天象儀のこと
国立天文台の展示を観ていて気になったものがこちら。
以前の記事ですこしだけ触れた太陽系儀と似ていますが、ここでは「天象儀」*1という表現で紹介されていました。ネットで天象儀を検索すると、プラネタリウムの別名というふうに紹介されていますが、国立天文台的にはこれが天象儀ということだそうです*2。
「天象」という言葉も検索してみると、言葉の意味を明確に意識した情報は少なく、どちらかというと創作の素材に使われるかっこいい単語という側面が目立ちます。一般的な天文学/天文現象との関わりで使用されているのは国立天文台暦計算室の天象のページです。そういえば私が天象という単語を知ったのはこのページからなのでした。
また、天球儀という言葉で表現される工作物もまた、この天象儀と同様の形態をしている物があります。天球儀の画像検索の結果を見てみます。
いくつものリングを組み合わせた天象儀タイプもあれば、地球儀と同じ姿で天球上の恒星や経緯線が描かれたものもあります。前者のものを特にアーミラリ天球儀と言うこともあるようです。

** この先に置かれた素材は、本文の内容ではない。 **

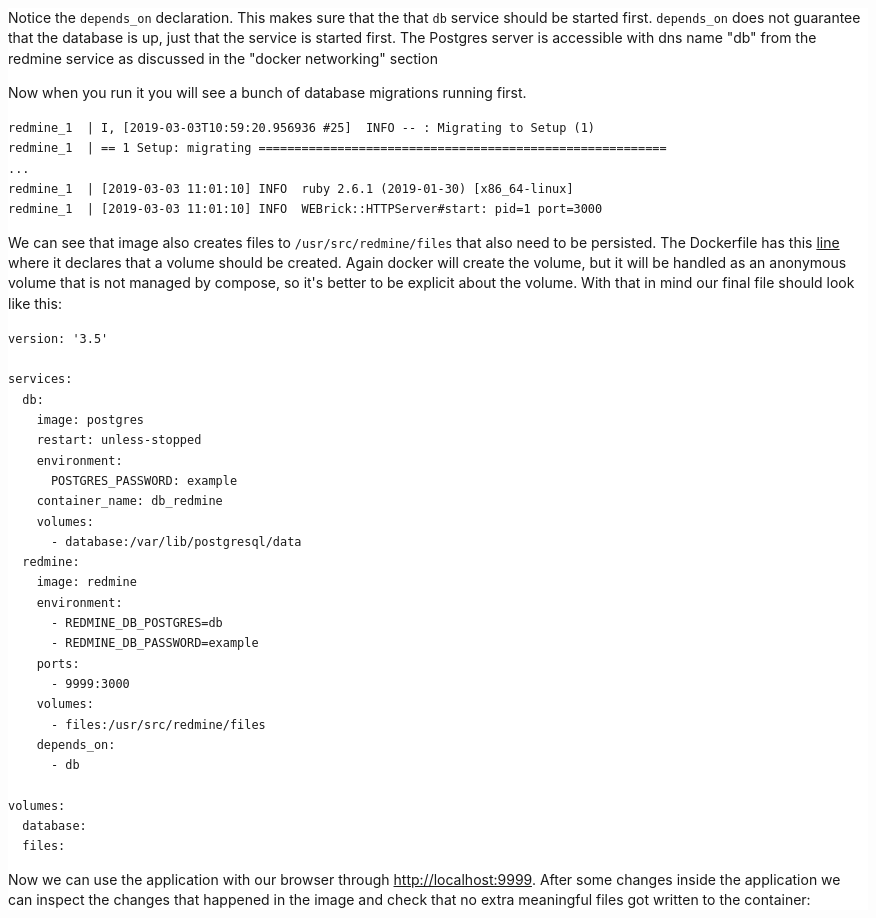 Notice the `depends_on` declaration. This makes sure that the that `db` service should be started first. `depends_on` does not guarantee that the database is up, just that the service is started first. The Postgres server is accessible with dns name "db" from the redmine service as discussed in the "docker networking" section

Now when you run it you will see a bunch of database migrations running first.

```
redmine_1  | I, [2019-03-03T10:59:20.956936 #25]  INFO -- : Migrating to Setup (1)
redmine_1  | == 1 Setup: migrating =========================================================
...
redmine_1  | [2019-03-03 11:01:10] INFO  ruby 2.6.1 (2019-01-30) [x86_64-linux]
redmine_1  | [2019-03-03 11:01:10] INFO  WEBrick::HTTPServer#start: pid=1 port=3000
```

We can see that image also creates files to `/usr/src/redmine/files` that also need to be persisted. The Dockerfile has this [line](https://github.com/docker-library/redmine/blob/cea16044e97567c28802fc8cc06f6cd036c49a5c/4.0/Dockerfile#L15) where it declares that a volume should be created. Again docker will create the volume, but it will be handled as an anonymous volume that is not managed by compose, so it's better to be explicit about the volume. With that in mind our final file should look like this: 

``` 
version: '3.5'

services:
  db:
    image: postgres
    restart: unless-stopped
    environment:
      POSTGRES_PASSWORD: example
    container_name: db_redmine
    volumes:
      - database:/var/lib/postgresql/data
  redmine:
    image: redmine
    environment:
      - REDMINE_DB_POSTGRES=db
      - REDMINE_DB_PASSWORD=example
    ports:
      - 9999:3000
    volumes:
      - files:/usr/src/redmine/files
    depends_on:
      - db

volumes:
  database:
  files:
``` 

Now we can use the application with our browser through <http://localhost:9999>. After some changes inside the application we can inspect the changes that happened in the image and check that no extra meaningful files got written to the container:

東洋では、渾儀と呼ばれる同様の形態を持ったものが中国で発明され、日本にもレプリカが建造されています*3。天体の動きを説明する模型というよりもずっと大型で、目盛り付きのリングを実際の星に合わせて回転させ天体の位置を観測できる赤道儀としての機能を果たすものだそうです*4。
他にも渾天儀、渾象儀、アストロラーベなどの類似表現があるようです。なんだか混乱してきました。現代において実用品ではない以上、科学史/産業史の文脈以外では厳密に整理する必要がないのでしょうが、ともかく天象儀スタイルのメカにはいろいろな呼び方があるようです。
個人的には響きのかっこよさで「天象儀」と「アーミラリ天球儀」による決勝戦をしたいです。かっこよさだけで択ぶなら甲乙つけがたいですが、短くて使いやすいという点で天象儀という表現を使いたいなと思います。日本語の中で使うなら、やはり五七五のリズムに収まる規格の言葉が好きです。